Directions for this task
In every line of the records, look for "values", then report how many lines have it and nothing else.

Records
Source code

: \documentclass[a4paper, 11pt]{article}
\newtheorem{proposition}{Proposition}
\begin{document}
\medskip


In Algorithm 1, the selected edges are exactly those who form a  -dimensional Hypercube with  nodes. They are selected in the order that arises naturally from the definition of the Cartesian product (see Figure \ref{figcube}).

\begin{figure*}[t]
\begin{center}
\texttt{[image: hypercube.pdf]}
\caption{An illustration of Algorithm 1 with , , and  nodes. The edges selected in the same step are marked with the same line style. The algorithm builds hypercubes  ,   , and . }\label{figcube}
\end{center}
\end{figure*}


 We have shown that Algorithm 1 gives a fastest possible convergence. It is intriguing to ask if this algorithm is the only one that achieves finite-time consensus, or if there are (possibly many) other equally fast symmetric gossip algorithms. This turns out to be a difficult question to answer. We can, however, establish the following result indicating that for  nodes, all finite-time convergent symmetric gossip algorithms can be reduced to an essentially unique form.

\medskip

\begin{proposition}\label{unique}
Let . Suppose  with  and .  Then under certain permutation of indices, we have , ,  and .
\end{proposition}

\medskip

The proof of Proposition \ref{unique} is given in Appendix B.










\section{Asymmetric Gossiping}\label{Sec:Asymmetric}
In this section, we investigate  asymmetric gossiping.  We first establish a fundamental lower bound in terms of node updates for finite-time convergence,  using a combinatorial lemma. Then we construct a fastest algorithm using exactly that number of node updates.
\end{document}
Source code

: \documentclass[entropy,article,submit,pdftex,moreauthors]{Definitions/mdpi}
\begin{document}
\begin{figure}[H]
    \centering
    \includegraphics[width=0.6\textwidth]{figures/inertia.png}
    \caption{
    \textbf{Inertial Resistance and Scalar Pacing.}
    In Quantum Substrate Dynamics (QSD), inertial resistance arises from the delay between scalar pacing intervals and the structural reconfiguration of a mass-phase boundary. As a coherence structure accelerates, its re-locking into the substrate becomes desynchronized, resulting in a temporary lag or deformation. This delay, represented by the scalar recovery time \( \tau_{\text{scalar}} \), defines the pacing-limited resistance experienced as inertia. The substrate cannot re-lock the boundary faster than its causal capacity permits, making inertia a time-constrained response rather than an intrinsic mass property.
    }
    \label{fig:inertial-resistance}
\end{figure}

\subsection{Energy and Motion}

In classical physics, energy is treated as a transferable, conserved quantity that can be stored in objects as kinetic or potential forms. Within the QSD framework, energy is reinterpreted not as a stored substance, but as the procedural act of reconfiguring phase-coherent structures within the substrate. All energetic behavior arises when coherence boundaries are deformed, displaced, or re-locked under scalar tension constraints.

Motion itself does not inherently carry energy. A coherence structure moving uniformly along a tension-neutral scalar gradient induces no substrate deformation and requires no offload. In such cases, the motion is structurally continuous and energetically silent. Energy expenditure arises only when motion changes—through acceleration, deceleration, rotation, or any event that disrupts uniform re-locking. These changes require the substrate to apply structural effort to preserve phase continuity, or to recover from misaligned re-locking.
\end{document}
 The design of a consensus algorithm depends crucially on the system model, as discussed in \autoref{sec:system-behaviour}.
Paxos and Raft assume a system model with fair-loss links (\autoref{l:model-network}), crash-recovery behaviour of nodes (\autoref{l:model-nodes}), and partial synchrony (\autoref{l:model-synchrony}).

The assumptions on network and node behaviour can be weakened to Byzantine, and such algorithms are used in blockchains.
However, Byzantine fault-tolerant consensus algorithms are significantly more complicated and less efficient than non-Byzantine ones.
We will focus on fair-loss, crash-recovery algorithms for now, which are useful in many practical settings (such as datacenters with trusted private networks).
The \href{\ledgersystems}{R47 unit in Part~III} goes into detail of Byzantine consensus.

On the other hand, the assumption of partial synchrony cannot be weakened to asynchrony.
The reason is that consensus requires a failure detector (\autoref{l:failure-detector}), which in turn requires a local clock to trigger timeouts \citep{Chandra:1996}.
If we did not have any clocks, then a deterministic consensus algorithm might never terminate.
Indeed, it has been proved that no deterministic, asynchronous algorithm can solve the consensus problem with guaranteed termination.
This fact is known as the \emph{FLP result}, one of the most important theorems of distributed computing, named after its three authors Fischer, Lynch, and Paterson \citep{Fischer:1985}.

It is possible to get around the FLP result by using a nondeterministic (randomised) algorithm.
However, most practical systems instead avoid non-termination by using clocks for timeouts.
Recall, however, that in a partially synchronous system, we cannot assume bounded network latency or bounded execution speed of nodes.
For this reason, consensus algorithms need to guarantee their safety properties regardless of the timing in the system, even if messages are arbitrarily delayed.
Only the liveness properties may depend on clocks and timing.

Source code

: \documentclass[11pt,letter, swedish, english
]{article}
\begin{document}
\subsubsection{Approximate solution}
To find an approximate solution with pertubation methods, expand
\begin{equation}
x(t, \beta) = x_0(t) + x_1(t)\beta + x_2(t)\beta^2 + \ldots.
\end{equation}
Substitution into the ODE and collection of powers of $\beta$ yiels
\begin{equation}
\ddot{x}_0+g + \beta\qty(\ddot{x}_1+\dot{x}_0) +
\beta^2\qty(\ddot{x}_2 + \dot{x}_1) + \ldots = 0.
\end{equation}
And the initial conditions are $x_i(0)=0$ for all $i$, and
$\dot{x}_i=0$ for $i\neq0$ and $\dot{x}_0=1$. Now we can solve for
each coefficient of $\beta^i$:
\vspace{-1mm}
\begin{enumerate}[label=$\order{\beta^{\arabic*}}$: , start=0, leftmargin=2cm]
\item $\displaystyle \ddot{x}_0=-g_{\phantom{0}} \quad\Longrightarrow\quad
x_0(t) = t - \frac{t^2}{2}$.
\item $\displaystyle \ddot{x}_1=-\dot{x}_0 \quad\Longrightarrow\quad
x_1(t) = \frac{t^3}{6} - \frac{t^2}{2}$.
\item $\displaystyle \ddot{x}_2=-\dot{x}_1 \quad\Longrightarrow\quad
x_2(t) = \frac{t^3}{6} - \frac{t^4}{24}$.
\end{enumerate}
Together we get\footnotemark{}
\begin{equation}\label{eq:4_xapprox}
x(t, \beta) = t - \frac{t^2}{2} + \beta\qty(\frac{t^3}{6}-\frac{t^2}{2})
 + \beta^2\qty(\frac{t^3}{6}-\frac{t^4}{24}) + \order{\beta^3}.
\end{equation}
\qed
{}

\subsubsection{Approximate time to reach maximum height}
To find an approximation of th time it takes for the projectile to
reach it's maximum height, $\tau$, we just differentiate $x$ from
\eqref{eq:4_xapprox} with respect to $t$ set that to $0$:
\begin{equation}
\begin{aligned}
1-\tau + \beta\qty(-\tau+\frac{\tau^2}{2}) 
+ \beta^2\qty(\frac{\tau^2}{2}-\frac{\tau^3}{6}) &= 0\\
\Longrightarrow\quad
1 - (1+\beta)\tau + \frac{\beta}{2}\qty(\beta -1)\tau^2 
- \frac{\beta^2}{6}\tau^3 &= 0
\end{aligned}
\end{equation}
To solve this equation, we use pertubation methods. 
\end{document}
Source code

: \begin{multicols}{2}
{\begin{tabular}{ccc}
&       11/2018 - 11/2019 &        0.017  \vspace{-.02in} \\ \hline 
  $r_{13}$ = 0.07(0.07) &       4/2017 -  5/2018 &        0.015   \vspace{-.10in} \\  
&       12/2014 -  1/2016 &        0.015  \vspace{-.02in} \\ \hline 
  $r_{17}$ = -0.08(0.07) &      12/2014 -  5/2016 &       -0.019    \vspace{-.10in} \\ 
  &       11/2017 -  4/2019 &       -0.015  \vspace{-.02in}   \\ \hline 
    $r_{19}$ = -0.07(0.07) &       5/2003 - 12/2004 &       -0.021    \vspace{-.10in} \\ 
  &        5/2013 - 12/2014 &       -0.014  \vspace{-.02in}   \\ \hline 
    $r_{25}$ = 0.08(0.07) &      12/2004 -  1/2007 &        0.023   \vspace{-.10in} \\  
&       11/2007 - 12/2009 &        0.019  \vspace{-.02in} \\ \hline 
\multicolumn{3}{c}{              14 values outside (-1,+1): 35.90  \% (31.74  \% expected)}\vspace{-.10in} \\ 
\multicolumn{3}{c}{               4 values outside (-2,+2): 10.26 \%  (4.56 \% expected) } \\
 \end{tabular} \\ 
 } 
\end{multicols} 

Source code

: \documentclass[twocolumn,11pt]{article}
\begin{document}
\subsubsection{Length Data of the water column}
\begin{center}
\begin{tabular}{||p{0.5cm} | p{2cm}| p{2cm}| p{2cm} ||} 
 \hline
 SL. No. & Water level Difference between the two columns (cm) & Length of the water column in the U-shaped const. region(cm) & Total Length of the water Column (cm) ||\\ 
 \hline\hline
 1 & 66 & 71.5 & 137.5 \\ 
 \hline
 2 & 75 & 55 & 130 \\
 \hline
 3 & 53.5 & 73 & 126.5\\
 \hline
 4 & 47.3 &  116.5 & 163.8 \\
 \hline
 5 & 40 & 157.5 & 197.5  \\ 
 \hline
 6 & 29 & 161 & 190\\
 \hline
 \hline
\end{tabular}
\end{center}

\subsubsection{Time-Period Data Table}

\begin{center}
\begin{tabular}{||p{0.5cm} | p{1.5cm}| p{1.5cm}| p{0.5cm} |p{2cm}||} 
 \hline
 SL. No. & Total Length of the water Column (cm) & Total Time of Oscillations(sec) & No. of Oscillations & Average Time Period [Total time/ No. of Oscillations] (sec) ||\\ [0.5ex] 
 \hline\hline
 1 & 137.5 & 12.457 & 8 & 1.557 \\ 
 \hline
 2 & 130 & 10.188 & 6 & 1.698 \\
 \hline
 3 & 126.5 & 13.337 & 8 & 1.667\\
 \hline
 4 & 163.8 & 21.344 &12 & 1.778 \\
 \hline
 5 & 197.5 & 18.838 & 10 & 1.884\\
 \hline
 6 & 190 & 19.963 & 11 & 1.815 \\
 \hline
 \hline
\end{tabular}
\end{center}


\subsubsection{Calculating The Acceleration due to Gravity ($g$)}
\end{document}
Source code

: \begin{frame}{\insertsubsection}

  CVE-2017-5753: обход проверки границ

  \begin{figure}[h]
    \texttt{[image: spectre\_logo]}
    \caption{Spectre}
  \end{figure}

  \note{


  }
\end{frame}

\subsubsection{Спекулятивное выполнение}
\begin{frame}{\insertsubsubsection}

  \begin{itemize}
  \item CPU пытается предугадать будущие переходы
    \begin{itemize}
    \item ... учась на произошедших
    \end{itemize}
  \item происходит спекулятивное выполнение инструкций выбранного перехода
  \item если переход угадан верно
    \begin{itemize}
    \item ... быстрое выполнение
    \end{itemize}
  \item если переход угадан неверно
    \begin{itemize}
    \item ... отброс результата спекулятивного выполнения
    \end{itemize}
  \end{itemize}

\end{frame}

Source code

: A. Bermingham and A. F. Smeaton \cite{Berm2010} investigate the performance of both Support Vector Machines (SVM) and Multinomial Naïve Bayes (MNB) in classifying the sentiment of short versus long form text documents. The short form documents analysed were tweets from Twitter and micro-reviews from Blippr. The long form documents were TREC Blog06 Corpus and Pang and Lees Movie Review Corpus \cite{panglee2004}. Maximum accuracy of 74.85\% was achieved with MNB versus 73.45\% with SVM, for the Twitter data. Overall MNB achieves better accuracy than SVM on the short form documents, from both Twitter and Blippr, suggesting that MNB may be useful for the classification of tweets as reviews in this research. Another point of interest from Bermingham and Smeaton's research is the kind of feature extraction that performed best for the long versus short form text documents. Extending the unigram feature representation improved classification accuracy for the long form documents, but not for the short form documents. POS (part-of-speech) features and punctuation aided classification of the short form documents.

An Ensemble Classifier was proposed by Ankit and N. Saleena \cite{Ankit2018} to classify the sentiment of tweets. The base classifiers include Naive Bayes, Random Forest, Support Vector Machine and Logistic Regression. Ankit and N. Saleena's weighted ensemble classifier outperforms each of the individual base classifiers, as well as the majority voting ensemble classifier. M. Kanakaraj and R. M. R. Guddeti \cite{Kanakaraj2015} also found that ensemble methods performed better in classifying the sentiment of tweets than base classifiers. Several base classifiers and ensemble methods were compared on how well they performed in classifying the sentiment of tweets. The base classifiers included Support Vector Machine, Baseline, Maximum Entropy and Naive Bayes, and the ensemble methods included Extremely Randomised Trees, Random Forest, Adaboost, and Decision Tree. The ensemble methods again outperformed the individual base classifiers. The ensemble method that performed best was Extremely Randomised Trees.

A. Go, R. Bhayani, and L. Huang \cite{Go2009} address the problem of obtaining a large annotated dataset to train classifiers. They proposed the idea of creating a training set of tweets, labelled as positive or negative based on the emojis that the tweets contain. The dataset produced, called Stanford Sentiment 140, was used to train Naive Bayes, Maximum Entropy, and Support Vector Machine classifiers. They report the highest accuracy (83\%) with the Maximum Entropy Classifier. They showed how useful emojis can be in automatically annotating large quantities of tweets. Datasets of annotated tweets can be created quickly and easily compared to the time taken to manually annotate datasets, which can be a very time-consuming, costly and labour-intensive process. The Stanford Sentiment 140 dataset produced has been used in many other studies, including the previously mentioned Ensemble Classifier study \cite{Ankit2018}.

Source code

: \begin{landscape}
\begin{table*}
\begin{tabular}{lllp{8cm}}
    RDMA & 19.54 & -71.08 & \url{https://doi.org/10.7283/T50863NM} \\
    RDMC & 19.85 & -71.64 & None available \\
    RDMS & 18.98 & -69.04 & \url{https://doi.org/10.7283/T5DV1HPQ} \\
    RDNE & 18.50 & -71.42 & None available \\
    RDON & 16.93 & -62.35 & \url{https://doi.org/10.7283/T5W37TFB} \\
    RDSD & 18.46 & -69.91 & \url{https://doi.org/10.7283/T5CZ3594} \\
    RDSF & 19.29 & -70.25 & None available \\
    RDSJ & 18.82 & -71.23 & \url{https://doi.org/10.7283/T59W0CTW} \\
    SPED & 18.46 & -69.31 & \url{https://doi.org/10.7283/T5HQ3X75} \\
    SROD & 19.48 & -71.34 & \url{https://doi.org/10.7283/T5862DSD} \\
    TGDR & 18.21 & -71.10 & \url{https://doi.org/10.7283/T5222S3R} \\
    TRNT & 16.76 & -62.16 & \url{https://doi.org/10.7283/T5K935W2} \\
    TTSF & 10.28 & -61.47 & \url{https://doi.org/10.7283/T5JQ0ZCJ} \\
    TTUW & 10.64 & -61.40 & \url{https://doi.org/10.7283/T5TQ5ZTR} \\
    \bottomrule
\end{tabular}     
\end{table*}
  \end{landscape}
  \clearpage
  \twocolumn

Task answer
2